Rendered images with source text:
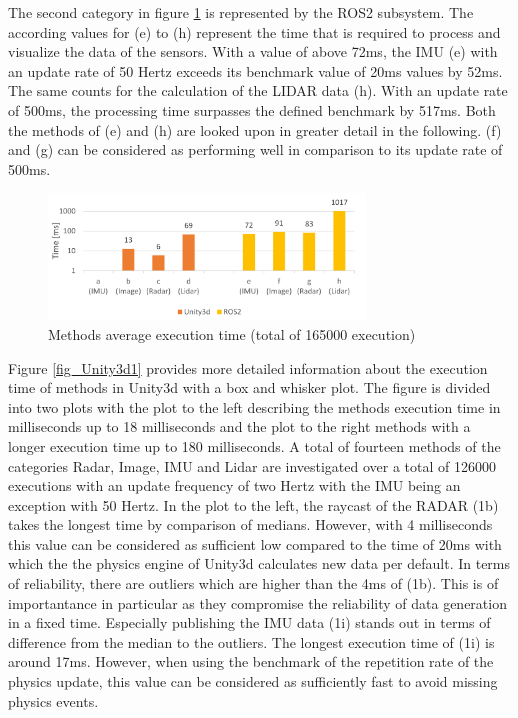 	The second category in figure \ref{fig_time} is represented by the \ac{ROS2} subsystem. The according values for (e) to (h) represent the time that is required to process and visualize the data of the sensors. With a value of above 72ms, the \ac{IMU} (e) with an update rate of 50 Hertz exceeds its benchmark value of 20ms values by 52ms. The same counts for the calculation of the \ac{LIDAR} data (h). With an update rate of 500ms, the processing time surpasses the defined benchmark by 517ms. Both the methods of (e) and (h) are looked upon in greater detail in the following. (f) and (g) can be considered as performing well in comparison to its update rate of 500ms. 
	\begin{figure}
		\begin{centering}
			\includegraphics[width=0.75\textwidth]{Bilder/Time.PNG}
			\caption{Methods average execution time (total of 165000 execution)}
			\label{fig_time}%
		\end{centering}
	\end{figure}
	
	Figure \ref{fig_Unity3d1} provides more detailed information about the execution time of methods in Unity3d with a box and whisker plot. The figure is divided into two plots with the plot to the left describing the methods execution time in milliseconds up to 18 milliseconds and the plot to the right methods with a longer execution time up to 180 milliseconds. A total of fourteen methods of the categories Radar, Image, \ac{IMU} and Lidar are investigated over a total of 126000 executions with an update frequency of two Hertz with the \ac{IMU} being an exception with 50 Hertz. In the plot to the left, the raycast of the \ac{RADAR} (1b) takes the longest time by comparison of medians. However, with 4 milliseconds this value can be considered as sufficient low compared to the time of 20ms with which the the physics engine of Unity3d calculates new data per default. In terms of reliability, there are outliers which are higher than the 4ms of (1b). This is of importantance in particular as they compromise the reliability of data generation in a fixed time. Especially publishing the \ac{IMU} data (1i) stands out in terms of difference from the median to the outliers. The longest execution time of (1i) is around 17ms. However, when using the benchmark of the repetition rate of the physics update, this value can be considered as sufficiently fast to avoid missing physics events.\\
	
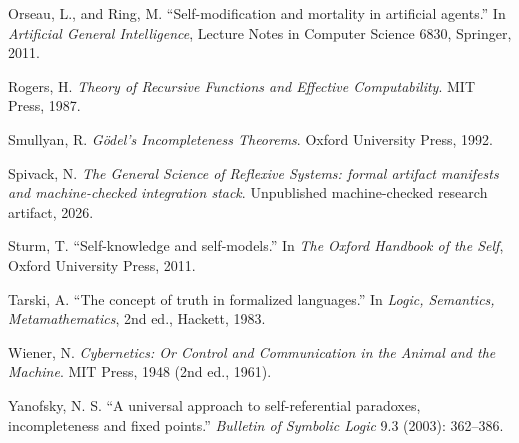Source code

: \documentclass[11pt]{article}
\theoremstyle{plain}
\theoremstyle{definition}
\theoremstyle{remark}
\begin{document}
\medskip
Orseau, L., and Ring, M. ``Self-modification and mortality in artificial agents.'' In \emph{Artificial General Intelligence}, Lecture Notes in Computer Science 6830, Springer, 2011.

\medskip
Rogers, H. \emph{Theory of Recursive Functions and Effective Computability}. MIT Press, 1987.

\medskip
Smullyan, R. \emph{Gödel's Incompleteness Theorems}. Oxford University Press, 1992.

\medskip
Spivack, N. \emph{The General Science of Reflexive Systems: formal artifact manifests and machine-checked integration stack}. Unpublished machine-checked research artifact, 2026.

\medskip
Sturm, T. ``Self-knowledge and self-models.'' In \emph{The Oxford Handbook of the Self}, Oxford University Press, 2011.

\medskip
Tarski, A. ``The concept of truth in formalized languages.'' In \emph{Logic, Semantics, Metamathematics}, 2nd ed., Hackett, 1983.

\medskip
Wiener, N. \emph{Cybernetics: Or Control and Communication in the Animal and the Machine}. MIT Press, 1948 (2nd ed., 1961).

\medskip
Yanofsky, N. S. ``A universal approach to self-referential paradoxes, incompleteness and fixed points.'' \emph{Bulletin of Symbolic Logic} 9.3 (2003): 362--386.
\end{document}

TASK PROMPT:
Among the lines above, find the ones containing "Logic" and copy them.

FINISHED EXERCISE:
Tarski, A. ``The concept of truth in formalized languages.'' In \emph{Logic, Semantics, Metamathematics}, 2nd ed., Hackett, 1983.
Yanofsky, N. S. ``A universal approach to self-referential paradoxes, incompleteness and fixed points.'' \emph{Bulletin of Symbolic Logic} 9.3 (2003): 362--386.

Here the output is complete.